Amy, a Danish woman living in Mumbai for 80 days, an observer and an outsider, curious on all systems of life, reflecting on what she is doing in Mumbai; in every way a different from the last time she was here four years ago, different needs, purposes and goals, on a mission as a Kaospilot, at work.
Allan Webber, an American journalist and chief editor, interested in what Team 1, Kaospilot Øresund has to answer to these three questions based on the growing economy in India:
#1 How are India’s people handling the country’s transition into a growing world economical power?
#2 Do they feel any change in the status in the world?
#3 Is there more economical equity among the people as India’s performance grow?
I, Amy, will answer these questions from what I have seen, heard and felt in the past 18 days. The answers to the questions are personal interpretations and stand not for any general view point as I feel the questions are seeking.
#1 First of all a very small percentage of Indias population are aware of the fact that India has become one of the largest growing economies in the world and therefore it’s impossible for them to know that there is anything to handle.

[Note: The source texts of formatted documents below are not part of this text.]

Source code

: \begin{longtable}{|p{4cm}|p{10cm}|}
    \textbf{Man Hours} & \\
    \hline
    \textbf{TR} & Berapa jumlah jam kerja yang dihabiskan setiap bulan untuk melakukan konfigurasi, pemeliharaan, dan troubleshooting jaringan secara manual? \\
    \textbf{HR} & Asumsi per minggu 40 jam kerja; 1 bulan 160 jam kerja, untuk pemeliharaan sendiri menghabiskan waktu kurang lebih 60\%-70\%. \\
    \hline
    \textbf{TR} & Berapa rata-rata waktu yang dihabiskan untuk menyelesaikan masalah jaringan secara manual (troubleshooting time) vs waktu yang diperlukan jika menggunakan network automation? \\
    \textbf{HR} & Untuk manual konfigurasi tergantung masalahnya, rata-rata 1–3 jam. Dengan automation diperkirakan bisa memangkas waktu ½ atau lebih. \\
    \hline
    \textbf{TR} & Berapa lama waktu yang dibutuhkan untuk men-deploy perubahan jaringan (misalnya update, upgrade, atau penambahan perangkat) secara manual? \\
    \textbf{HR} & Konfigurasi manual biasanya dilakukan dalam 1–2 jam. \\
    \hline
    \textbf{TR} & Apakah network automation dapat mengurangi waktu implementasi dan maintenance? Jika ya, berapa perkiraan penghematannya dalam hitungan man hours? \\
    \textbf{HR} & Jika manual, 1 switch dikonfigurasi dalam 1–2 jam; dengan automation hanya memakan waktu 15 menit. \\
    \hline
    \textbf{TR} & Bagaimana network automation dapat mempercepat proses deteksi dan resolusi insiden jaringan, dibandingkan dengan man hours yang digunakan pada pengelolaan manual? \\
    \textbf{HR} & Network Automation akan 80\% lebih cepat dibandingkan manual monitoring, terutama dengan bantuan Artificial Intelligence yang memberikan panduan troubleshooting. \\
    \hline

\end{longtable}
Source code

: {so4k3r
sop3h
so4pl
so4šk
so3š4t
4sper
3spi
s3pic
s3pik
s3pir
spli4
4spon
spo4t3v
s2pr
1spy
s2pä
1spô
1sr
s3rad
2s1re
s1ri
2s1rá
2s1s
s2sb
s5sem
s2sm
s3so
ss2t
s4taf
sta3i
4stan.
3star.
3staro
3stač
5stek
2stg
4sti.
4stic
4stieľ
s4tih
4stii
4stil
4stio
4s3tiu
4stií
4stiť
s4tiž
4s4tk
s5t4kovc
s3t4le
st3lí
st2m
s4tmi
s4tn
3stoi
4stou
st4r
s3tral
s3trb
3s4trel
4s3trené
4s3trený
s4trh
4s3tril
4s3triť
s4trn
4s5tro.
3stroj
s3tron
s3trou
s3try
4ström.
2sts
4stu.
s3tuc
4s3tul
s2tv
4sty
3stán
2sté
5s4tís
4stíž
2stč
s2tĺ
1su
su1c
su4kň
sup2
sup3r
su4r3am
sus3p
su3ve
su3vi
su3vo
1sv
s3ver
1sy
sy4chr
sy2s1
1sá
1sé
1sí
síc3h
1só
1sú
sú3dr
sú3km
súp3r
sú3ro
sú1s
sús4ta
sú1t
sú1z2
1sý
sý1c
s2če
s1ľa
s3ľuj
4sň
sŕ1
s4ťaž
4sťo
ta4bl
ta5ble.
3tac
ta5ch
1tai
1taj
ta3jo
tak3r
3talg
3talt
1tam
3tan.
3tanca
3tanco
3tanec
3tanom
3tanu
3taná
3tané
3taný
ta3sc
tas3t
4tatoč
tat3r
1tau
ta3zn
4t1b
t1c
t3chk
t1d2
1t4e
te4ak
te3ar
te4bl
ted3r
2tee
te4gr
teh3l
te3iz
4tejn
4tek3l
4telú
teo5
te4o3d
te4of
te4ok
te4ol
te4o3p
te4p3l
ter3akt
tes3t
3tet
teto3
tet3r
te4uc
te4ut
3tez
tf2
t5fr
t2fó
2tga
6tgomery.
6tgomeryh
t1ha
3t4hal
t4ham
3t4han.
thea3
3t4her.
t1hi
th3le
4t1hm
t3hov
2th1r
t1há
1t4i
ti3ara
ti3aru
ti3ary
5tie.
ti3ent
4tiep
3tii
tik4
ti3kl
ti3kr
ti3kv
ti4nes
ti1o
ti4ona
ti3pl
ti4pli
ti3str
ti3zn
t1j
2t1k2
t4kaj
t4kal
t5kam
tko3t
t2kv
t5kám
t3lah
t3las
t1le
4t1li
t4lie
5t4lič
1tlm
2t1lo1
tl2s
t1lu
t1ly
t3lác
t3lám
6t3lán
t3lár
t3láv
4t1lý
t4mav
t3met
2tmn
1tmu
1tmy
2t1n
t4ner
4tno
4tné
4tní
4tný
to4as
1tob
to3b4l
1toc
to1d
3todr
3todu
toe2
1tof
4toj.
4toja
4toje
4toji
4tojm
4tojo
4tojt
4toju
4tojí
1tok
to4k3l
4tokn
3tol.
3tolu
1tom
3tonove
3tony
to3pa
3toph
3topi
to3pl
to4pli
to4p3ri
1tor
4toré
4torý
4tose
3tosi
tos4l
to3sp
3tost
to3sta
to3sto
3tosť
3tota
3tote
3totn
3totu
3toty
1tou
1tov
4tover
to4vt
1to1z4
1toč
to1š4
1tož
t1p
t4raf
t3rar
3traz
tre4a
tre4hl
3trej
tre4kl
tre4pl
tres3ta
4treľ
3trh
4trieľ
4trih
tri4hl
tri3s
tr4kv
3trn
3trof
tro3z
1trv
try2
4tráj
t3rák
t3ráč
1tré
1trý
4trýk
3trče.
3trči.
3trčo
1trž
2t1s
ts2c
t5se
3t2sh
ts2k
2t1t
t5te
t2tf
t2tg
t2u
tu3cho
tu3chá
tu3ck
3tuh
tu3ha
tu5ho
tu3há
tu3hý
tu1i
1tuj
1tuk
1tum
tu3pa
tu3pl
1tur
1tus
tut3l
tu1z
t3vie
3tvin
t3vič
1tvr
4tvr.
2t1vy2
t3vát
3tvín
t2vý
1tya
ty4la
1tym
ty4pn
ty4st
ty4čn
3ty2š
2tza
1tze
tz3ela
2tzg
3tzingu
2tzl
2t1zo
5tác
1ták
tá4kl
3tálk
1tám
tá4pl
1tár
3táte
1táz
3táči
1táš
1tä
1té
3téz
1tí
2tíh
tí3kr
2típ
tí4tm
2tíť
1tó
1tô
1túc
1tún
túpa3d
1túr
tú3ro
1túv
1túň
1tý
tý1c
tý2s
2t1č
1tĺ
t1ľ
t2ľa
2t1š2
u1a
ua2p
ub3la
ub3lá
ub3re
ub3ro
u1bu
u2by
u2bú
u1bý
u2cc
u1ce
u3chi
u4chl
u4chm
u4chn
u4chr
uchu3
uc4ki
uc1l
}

Secondly I don’t know who are handling the economic growth to begin with, and what they have in mind to do with the situation as it seems like a lifelong sleep for the government to follow through with ideas related to poverty, education, infrastructure etc. which leads me to my next point.
Thirdly I see a big challenge for the Indian people and their mindset in handling the growing economy. One argument for this is that they are settled with how their situation is, living in the now. Another argument is a general lack of organisational skills and thinking how things can get better, be effective, take less time and cost less money.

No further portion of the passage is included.